-------- Data provided --------

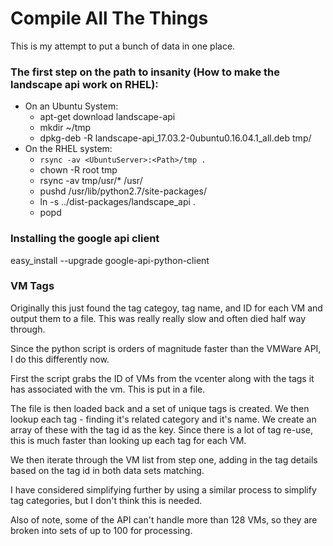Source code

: # Compile All The Things

This is my attempt to put a bunch of data in one place.

### The first step on the path to insanity (How to make the landscape api work on RHEL):

  - On an Ubuntu System:
    - apt-get download landscape-api
    - mkdir ~/tmp
    - dpkg-deb -R landscape-api_17.03.2-0ubuntu0.16.04.1_all.deb tmp/
  - On the RHEL system:
    - `rsync -av <UbuntuServer>:<Path>/tmp .`
    - chown -R root tmp
    - rsync -av tmp/usr/* /usr/
    - pushd /usr/lib/python2.7/site-packages/
    - ln -s ../dist-packages/landscape_api .
    - popd

### Installing the google api client
easy_install --upgrade google-api-python-client

### VM Tags
Originally this just found the tag categoy, tag name, and ID for each VM and output them to a file.  This was really really slow and often died half way through.

Since the python script is orders of magnitude faster than the VMWare API, I do this differently now.

First the script grabs the ID of VMs from the vcenter along with the tags it has associated with the vm.  This is put in a file.  

The file is then loaded back and a set of unique tags is created.  We then lookup each tag - finding it's related category and it's name.  We create an array of these with the tag id as the key.  Since there is a lot of tag re-use, this is much faster than looking up each tag for each VM.

We then iterate through the VM list from step one, adding in the tag details based on the tag id in both data sets matching.

I have considered simplifying further by using a similar process to simplify tag categories, but I don't think this is needed.

Also of note, some of the API can't handle more than 128 VMs, so they are broken into sets of up to 100 for processing.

--------

Output every record verbatim, skipping images.

#### Result of the exercise:
Source code

: # Compile All The Things

This is my attempt to put a bunch of data in one place.

### The first step on the path to insanity (How to make the landscape api work on RHEL):

  - On an Ubuntu System:
    - apt-get download landscape-api
    - mkdir ~/tmp
    - dpkg-deb -R landscape-api_17.03.2-0ubuntu0.16.04.1_all.deb tmp/
  - On the RHEL system:
    - `rsync -av <UbuntuServer>:<Path>/tmp .`
    - chown -R root tmp
    - rsync -av tmp/usr/* /usr/
    - pushd /usr/lib/python2.7/site-packages/
    - ln -s ../dist-packages/landscape_api .
    - popd

### Installing the google api client
easy_install --upgrade google-api-python-client

### VM Tags
Originally this just found the tag categoy, tag name, and ID for each VM and output them to a file.  This was really really slow and often died half way through.

Since the python script is orders of magnitude faster than the VMWare API, I do this differently now.

First the script grabs the ID of VMs from the vcenter along with the tags it has associated with the vm.  This is put in a file.  

The file is then loaded back and a set of unique tags is created.  We then lookup each tag - finding it's related category and it's name.  We create an array of these with the tag id as the key.  Since there is a lot of tag re-use, this is much faster than looking up each tag for each VM.

We then iterate through the VM list from step one, adding in the tag details based on the tag id in both data sets matching.

I have considered simplifying further by using a similar process to simplify tag categories, but I don't think this is needed.

Also of note, some of the API can't handle more than 128 VMs, so they are broken into sets of up to 100 for processing.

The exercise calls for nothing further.